The second form of the syndrome is attributed to impingement of the internal or external carotid artery by a laterally or medially deviated styloid process. Pain can occur as a result of stimulation of the sympathetic nerve plexus associated with the artery. When impingement of the internal carotid artery occurs, pain is felt along the course of the artery and may be accompanied by pain in the eye and parietal cephalgia, which can lead to incorrect diagnoses such as cluster headache or migraine [3]. Impingement of the external carotid artery leads to pain in the face below the eyes [3].

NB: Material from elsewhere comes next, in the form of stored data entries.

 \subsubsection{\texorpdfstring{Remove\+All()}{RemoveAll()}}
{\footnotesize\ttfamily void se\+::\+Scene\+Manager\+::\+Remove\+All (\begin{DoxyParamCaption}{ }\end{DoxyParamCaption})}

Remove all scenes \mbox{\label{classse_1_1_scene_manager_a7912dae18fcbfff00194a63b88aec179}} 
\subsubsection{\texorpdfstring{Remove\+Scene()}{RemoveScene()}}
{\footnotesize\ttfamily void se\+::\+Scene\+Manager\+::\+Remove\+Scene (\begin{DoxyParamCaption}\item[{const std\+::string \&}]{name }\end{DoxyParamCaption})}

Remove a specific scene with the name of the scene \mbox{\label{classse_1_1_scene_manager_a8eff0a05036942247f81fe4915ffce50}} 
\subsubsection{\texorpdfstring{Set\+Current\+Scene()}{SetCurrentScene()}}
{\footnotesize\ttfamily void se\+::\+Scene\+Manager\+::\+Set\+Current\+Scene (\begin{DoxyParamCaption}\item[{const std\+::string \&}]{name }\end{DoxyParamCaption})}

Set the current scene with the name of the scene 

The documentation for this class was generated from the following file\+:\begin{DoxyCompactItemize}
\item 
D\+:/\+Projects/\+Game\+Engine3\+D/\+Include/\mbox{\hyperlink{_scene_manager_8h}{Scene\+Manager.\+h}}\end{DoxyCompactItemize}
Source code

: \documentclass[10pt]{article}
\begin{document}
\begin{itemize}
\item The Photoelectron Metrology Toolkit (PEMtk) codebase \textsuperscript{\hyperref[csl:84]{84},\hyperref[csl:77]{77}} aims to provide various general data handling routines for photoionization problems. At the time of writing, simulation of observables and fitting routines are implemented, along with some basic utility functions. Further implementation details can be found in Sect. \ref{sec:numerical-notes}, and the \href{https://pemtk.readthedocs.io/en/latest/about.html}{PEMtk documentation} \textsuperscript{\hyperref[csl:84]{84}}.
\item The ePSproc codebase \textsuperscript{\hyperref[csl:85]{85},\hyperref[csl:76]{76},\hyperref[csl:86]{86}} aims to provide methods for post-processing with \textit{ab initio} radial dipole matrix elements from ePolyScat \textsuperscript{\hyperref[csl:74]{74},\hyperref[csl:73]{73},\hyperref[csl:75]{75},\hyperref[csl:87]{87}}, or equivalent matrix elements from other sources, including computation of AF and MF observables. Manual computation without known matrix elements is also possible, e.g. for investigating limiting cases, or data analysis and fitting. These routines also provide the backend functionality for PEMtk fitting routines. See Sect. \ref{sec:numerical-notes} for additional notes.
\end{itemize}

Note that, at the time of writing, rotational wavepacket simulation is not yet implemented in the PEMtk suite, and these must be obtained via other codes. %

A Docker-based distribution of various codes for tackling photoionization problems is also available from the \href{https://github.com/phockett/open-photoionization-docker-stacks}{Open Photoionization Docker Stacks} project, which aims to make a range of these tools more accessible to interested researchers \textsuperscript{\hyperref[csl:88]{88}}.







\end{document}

Neurological symptoms can also occur when there is an interruption of blood flow to areas that the internal or external carotid artery supplies. There have been case reports of patients with an elongated styloid process who suffered from transient ischemic attacks on turning their head, only to resolve once their head was returned to the neutral position [3, 4]. These patients had symptoms such as aphasia, visual disturbances, weakness, and syncope. Imaging studies showed focal flow restriction. Surgical resection in these cases led to a complete resolution of the symptoms. Rarely, compression of both carotid sinuses by bilaterally elongated styloid processes can occur, potentially even leading to sudden death from vagus-mediated cardiac inhibition [6].

Impingement of the carotid arteries by an elongated styloid process can also lead to direct mechanical damage and the development of a carotid dissection [7]. Additionally, there has been a report of distal extracranial internal carotid artery aneurysm developing in a patient with a prominent styloid process. Angiograms demonstrated the styloid process directly impinging on the aneurismal sac, with a speculation that repetitive trauma may have resulted in aneurysm formation [8]. External carotid artery pseudoaneurysm from hyoid bone fracture is also reported [9]. However, no prior reports describe the development of an external carotid artery pseudoaneurysm as a result of Eagle syndrome. It is conceivable that these are all related processes that occur because of traumatic injury to the carotid artery from the elongated styloid process. As a result of the traumatic injury to the carotid artery, patients may develop a carotid dissection, an aneurysm, or a pseudoaneurysm. Future studies are necessary to investigate the relationship between an elongated styloid process and the development of these complications.